Um recital bem brasileiro

Dia 4 de maio de 1999, 18 horas. Esse dia ficará marcado na história do Instituto de Estudos Brasileiros. Em seu amplo saguão de entrada, onde foi instalado um piano Steinway de meia-cauda, o Prof. José Eduardo Martins apresentou um pequeno recital para comemorar a chegada da partitura de Carlos Gomes. O repertório foi selecionado com a sensibilidade do pianista que, em sua carreira, transita com facilidade pelas páginas de compositores de todas as épocas. Mas, para aquela tarde, escolheu só obras brasileiras, curtas, de grande efeito sonoro e importância musical.

De Carlos Gomes, o Prelúdio de A Noite do Castelo na redução para piano do próprio Gomes. Sim, pois devido ao grande sucesso alcançado pela ópera quando de sua estréia, em 1861, Rafael Coelho Machado angariou o apoio de alguns entusiastas e naquele mesmo ano editou a partitura revisada pelo compositor. E a audição do trecho – originalmente para orquestra – por José Eduardo foi o momento mais esperado, pois atestou a todos a importância do manuscrito recém-chegado. De fato, neste Prelúdio, vigoroso como os das óperas de Bellini, Donizetti, Verdi e tantos outros que vieram após Rossini, já se entrevê a ambientação italiana onde bailam melodias brasileiras do músico campineiro.

Com oEstudo de 1897, de Henrique Oswald, composto em Florença, o pianista deu aos ouvintes a oportunidade de permanecer mais um pouco em domínios italianos. Ventos propriamente nacionais sopraram quando passamos para o século XX: Villa-Lobos, Gilberto Mendes e um extra! Do maestro carioca, Alma Brasileira, vale dizer, o Choro nº 5, composto em 1926, obra extremamente bem construída e por isso mesmo das mais executadas. Estados de ânimo opostos, emblemáticos de nossa música popular, como as serestas ou os ritmos alucinantes das macumbas, foram tratados com maestria, tanto na composição quanto por José Eduardo.

A audição de Viva-Villa, de Gilberto Mendes, introduziu o jogo, a “blague”, com esta obra composta em 1987 comemorando o centenário da morte de Villa-Lobos. Nela, Gilberto adotou uma forma arrojada, minimalista, para dialogar com o passado, introduzindo os ritmos binários pesquisados na obra do autor das Bachianas; conclui em compasso de bossa-nova, única esfera da música popular brasileira que Villa não usou porque morreu em 1959.
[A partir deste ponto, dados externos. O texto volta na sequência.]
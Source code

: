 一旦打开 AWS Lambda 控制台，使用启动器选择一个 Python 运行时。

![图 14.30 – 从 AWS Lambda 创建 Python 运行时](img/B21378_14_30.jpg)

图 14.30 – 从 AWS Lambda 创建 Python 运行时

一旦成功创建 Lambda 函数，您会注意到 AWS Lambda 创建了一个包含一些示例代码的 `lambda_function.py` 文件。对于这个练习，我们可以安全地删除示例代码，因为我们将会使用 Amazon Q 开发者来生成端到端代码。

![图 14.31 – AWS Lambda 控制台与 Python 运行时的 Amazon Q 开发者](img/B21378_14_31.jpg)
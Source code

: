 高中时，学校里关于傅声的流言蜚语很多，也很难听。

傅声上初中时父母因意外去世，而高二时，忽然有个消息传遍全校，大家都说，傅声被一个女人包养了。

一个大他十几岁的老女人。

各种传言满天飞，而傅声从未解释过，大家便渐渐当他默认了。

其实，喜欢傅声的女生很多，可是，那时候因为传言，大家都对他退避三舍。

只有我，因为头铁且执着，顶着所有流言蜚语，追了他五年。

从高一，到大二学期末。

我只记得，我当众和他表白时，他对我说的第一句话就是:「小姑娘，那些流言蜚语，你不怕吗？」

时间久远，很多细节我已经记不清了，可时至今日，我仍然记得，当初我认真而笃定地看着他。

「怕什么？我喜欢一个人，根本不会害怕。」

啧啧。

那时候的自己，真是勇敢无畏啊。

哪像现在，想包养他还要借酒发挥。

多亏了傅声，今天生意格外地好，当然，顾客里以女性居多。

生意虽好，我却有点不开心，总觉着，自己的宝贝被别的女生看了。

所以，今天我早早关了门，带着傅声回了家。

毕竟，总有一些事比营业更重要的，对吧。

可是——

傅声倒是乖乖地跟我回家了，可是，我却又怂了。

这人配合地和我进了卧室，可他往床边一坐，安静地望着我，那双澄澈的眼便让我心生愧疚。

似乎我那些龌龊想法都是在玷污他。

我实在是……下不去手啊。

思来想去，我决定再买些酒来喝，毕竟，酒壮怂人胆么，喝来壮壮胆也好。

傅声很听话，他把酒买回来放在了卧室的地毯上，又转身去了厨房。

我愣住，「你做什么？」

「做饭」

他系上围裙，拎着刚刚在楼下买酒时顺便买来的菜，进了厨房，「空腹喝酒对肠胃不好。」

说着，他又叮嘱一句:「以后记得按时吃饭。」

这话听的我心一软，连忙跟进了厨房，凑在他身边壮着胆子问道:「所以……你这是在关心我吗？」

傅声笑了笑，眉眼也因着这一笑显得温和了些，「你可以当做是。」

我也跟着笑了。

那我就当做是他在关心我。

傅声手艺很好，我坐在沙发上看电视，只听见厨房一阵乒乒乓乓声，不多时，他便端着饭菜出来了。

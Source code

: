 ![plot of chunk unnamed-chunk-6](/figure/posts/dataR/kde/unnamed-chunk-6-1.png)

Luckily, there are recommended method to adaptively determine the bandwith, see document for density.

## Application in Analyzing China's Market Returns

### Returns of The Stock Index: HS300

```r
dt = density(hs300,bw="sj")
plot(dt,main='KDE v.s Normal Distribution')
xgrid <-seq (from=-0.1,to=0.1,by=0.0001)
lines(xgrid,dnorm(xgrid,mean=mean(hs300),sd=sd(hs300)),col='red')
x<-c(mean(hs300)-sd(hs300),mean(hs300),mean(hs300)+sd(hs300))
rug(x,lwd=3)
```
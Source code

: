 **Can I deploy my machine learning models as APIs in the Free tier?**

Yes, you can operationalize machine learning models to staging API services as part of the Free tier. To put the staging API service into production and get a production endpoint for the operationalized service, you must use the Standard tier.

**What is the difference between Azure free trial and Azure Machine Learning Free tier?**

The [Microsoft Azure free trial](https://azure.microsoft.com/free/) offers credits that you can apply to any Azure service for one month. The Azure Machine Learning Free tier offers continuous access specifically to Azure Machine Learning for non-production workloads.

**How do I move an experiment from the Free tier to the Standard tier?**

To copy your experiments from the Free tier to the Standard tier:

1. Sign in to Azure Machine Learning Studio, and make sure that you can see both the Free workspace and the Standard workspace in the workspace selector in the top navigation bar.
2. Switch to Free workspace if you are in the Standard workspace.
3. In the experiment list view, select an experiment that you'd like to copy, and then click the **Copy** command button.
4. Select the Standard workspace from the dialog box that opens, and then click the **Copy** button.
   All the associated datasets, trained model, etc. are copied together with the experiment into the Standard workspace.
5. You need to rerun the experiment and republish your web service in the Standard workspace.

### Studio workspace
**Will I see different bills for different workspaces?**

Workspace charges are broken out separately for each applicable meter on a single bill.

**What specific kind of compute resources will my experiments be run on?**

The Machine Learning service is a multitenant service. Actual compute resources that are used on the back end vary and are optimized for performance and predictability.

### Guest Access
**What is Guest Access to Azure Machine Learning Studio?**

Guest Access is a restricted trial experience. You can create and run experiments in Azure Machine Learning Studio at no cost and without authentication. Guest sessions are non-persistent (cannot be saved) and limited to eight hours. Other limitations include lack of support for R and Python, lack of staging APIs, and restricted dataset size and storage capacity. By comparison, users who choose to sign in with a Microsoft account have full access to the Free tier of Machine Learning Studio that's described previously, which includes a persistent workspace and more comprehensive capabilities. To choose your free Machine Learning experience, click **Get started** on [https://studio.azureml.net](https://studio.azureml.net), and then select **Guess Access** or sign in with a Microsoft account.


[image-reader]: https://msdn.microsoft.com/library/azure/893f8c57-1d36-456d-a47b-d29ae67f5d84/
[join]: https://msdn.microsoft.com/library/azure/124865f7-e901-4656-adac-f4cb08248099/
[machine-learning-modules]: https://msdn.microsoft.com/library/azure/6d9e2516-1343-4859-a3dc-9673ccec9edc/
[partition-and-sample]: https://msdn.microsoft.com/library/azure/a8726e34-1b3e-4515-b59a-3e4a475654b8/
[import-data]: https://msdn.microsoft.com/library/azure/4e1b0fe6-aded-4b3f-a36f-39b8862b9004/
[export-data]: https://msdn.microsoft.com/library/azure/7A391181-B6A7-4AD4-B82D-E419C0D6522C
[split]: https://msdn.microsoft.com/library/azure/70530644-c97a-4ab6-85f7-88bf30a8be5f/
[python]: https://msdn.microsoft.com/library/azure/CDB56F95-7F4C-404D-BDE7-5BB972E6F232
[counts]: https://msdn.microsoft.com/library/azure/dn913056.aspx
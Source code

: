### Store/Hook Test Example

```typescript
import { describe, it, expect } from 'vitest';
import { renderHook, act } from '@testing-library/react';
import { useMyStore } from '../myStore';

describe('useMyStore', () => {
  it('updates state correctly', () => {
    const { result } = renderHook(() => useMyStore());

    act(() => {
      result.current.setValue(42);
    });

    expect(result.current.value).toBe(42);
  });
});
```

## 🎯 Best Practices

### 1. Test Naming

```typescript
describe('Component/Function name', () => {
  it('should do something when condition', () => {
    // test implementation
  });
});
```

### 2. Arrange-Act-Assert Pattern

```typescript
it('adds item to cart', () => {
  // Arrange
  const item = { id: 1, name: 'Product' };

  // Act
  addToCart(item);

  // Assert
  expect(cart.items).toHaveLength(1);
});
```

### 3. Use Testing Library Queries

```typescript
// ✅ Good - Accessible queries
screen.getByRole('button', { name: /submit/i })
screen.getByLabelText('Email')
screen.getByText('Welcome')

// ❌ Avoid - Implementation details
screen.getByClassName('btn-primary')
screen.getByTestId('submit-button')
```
No “extra”, uma dupla homenagem: de Camargo Guarnieri, Martins tocou a Dança Negra, composta em 1946, dedicada a Lídia Simões, já falecida, grande intérprete do compositor paulista. Curioso, pois, na escolha de José Eduardo, ele homenageou não apenas o autor, artista que desenvolveu parte de sua vida criadora junto à Universidade de São Paulo, como também Cinthia Priolli, outra grande intérprete da obra de Guarnieri, aluna da Pós- Graduação do Departamento de Música da Escola de Comunicações e Artes, recém-falecida.Entre homenagens e boa música, um fim de-tarde brasileiro para receber A Noite do Castelo.